Subject: | Surprising ParseDate() performance differential, DM5 vs. DM6 |
Date: | Tue, 17 Feb 2015 15:42:33 -0700 |
To: | bug-Date-Manip [...] rt.cpan.org |
From: | Glenn Golden <gdg [...] zplane.com> |
Hello,
Wondering if you'd mind having a look at the attached simple ParseDate()
benchmark script to see if you get results similar to what I'm seeing, between
DM5 and DM6. On my setups, I see a differential of roughly a factor of 3 in
favor of DM5, as evaluated on the following systems:
x686 Perl 5.20.1
x86-64 Perl 5.20.1
x86-64 Perl 5.16.3
I'm not suggesting this is a bug or even complaining about the efficiency in an
absolute sense, since the doc is clear that efficiency was not a prime design
consideration of the module; but it does seem to contradict this statement
about DM5 vs. DM6 relative performance in Date::Manip.3pm:
Performance Issues
------------------
Considerable time has been spent speeding up Date::Manip, and fairly simple
benchmarks show that version 6 is around twice as fast as version 5.

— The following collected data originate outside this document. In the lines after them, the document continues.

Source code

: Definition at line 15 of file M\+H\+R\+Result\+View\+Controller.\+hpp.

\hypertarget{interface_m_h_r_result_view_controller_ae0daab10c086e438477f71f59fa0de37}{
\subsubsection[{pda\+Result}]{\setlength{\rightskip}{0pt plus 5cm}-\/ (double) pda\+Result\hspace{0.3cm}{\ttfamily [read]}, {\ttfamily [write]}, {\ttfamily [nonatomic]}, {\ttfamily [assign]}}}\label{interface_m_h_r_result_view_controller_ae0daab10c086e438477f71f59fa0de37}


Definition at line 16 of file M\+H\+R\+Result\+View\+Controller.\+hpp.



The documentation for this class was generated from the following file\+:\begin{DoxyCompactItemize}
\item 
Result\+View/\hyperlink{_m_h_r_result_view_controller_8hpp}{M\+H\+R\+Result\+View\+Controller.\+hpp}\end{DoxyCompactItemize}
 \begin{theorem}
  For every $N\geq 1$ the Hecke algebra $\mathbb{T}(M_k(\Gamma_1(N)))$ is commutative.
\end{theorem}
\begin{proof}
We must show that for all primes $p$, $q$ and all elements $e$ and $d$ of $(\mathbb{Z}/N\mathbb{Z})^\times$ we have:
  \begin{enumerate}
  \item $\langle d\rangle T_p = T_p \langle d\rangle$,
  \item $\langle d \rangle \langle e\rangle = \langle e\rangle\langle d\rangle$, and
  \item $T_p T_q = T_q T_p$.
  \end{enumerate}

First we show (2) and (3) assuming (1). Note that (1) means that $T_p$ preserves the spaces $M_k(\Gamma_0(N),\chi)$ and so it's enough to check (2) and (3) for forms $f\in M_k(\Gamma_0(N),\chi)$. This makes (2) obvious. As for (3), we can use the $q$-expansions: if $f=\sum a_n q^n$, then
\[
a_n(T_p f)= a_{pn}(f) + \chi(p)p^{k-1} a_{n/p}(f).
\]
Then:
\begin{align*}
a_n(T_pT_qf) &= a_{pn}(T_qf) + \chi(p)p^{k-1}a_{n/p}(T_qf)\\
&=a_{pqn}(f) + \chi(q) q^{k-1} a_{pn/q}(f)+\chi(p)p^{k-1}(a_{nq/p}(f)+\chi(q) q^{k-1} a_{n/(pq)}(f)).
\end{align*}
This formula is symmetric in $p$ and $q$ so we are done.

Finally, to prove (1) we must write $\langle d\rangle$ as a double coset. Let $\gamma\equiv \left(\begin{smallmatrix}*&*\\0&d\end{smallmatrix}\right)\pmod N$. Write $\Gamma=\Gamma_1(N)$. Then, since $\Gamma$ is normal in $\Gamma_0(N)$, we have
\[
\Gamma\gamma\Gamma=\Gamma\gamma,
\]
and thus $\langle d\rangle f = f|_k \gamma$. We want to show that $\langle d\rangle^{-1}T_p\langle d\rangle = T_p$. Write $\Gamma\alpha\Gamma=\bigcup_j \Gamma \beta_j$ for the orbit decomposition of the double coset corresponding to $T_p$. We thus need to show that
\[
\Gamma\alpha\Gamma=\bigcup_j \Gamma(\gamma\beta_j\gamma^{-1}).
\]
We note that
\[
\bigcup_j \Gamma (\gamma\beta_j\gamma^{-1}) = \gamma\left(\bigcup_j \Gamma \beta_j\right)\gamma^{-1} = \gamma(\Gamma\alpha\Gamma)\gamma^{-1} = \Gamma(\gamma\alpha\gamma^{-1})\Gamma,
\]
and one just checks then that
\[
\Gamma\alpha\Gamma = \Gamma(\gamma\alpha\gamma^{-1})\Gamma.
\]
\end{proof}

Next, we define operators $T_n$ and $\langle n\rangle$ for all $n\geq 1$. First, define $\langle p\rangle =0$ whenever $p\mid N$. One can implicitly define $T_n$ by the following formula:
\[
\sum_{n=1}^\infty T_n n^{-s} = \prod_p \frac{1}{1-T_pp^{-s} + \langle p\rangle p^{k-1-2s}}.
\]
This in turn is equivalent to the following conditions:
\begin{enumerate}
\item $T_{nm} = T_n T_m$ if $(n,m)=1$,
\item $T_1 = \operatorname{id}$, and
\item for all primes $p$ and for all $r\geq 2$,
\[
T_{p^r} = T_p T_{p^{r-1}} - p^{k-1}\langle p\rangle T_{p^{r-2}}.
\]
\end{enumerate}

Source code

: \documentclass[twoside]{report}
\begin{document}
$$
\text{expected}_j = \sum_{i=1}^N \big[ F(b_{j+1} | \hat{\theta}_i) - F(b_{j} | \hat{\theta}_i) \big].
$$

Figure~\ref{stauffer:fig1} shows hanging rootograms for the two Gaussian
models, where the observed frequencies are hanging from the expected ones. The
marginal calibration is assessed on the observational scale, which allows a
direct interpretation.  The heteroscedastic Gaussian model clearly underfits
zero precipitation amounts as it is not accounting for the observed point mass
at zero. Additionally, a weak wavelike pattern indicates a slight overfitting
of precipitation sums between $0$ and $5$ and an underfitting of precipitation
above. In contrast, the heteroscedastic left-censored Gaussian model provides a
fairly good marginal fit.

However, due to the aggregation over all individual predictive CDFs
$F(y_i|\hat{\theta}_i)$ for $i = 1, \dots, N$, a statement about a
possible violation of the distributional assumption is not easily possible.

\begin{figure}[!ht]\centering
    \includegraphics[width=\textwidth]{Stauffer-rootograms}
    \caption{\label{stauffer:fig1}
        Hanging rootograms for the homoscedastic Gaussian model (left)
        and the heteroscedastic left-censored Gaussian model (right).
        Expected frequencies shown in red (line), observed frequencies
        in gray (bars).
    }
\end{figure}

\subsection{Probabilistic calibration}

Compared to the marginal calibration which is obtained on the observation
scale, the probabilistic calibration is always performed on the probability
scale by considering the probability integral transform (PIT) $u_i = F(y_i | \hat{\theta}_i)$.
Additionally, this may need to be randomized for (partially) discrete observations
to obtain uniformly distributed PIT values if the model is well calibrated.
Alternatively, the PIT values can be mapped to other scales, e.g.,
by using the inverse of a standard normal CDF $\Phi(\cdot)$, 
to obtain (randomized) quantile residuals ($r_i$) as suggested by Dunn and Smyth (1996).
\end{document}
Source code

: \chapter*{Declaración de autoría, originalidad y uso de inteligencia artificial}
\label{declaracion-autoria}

I understand that the above statement was probably meant to be applicable to
the package as a whole, i.e. over the entire set of D::M functions. But I
think that many readers could gain the impression that using DM6 is likely to
nearly always provide a speed improvement over DM5, and so perhaps might not
even attempt a comparison. But a 3x slowdown in what is probably one of the
most commonly used routines might make the difference between choosing 5 over
6 in some applications. (That was the case for me, in a script in which
ParseDate() was the primary workhorse in an inner loop.)
So I'm wondering if you'd be amenable to a doc update to the above blurb that
points out that efficiency crossovers may occur in some routines, just to bring
it to users' attention, even though DM5 is no longer in active development.
If you agree with this approach, I'd be happy to submit a doc patch.